| What is required |
For the entries that follow, restate word for word the line containing "The goal is", the line containing "1. clone repository", and every line that lies between them.

| Data in this exercise |
======

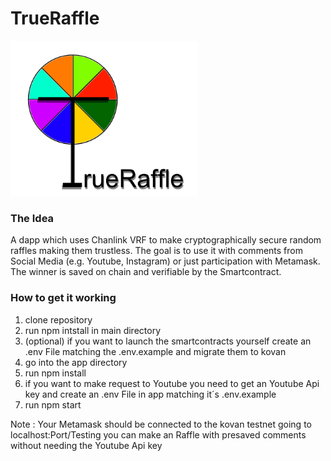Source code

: # TrueRaffle

<img src="Logo.png" alt="Logo" width="300"/>

### The Idea
A dapp which uses Chanlink VRF to make cryptographically secure random raffles making them trustless.
The goal is to use it with comments from Social Media (e.g. Youtube, Instagram) or just participation with Metamask.
The winner is saved on chain and verifiable by the Smartcontract.


### How to get it working
1. clone repository
2. run npm intstall in main directory
3. (optional) if you want to launch the smartcontracts yourself create an .env File matching the .env.example and migrate them to kovan
4. go into the app directory
5. run npm install
6. if you want to make request to Youtube you need to get an Youtube Api key and create an .env File in app matching it´s .env.example
7. run npm start

Note : Your Metamask should be connected to the kovan testnet going to localhost:Port/Testing you can make an Raffle with presaved comments without needing the Youtube Api key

======

| Result of the exercise |
The goal is to use it with comments from Social Media (e.g. Youtube, Instagram) or just participation with Metamask.
The winner is saved on chain and verifiable by the Smartcontract.


### How to get it working
1. clone repository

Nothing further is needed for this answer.